Pero, curiosamente, la peor parte de mi franqueza no se la llevó Walker sino Gracia. Yo quería acabar cuanto antes con aquel equívoco que me abrumaba: necesitaba hacerle saber a Walker que, hiciera lo que hiciera, no vendría conmigo en ningún caso, así que se lo dije sin rodeos:

—Yo, en cambio, no voy a poder ayudarle, señor Jones: mi gente nunca me dará autorización para llevarle con nosotros. Ni a usted ni a ningún otro hombre de este planeta.

—¿Por qué? —inquirió Walker.

Y de ese modo regresamos al mismo punto en el que estábamos la noche en que nos interrumpió la policía.

Sentado en aquel pequeño comedor, junto al piano, fui explicándoles sin prisa el origen de todo: las limitaciones adaptativas de la partenogénesis y los experimentos de reproducción binaria; los primeros aciertos y los grandes fracasos; la creación de un laboratorio experimental en uno de los planetas perdidos en la órbita del Omnia, fuera del espacio habitado de la Vía Láctea; el modo en el que su especie había surgido de temerarios experimentos, cargada con la mutilación de su sordera, hasta acabar convirtiéndose en un nuevo y horrendo escalón entre la vida superior y la animal; y, por último, también les expliqué en toda su crudeza el fenómeno de la contaminación y hasta qué punto, por esa misma causa, el Universo civilizado había decidido inhibirse ante el próximo holocausto de la especie humana.

Fue una explicación meridianamente clara y durante un buen rato todo transcurrió como cabía esperar: ambos me escucharon con la mayor atención, un poco atónitos primero, incrédulos después y, por último, absolutamente desolados. Pero mientras Walker, muy impresionado por la desnudez de los hechos, procedía a una rápida y deslumbrante elaboración de la información que acababa de recibir, en el interior de Gracia fue como si se apagara una llama.

En un primer momento me costó comprender qué era lo que le estaba pasando.

Súbitamente, su serenidad interior se había transformado en vacío, hasta tal punto que se me hacía difícil oír sus pensamientos.

—Entonces —dijo ella haciendo una extraña pausa—... Resulta que Dios no existe.

No era ninguna pregunta y, no obstante, se quedó flotando en el aire, como en suspenso, lo mismo que una queja o un suspiro.
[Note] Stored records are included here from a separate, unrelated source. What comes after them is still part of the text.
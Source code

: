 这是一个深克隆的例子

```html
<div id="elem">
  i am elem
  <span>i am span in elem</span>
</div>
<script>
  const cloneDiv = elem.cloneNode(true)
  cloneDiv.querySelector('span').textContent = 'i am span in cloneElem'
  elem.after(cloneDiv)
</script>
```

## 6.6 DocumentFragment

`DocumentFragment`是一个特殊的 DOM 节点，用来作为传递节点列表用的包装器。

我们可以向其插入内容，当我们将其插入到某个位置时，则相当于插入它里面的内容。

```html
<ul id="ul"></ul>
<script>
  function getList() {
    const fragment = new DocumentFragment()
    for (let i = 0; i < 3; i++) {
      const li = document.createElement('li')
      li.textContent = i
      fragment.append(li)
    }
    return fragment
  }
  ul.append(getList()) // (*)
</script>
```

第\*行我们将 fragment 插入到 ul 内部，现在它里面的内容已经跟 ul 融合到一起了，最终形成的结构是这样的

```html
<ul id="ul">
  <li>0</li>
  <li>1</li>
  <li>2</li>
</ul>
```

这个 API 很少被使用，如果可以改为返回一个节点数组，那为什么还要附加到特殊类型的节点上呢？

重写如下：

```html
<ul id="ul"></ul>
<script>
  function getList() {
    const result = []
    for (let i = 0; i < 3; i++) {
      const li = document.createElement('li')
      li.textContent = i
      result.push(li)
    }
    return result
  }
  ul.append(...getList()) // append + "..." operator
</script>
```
Reconozco que no me di cuenta ni por asomo de todo lo que se contenía en aquel brevísimo aserto, hecho como al desgaire, y en el colmo de la estupidez aventuré una observación ridícula a modo de respuesta:

—Desde luego —le dije—, Dios no me parece una hipótesis plausible...

En ese preciso instante empecé a darme cuenta cabal de lo que ocurría y me detuve en seco, pero ya era demasiado tarde: sentada frente a mí, Gracia se tapó la cara con ambas manos, lanzó un breve gemido y rompió a llorar.

Hasta aquella misma noche, si alguien me hubiera preguntado si Gracia era una persona religiosa, yo habría respondido que sí con enormes reservas, acaso porque la ínfima calidad de su fe —ciertas convicciones insignificantes y un poco absurdas, asediadas por una ingente cantidad de dudas— encubría a la perfección la que es —

ahora lo sé— la más profunda de las necesidades humanas: Dios como negación de la muerte, como paliativo espiritual de la ausencia, como consuelo de la soledad; en una palabra: como esperanza.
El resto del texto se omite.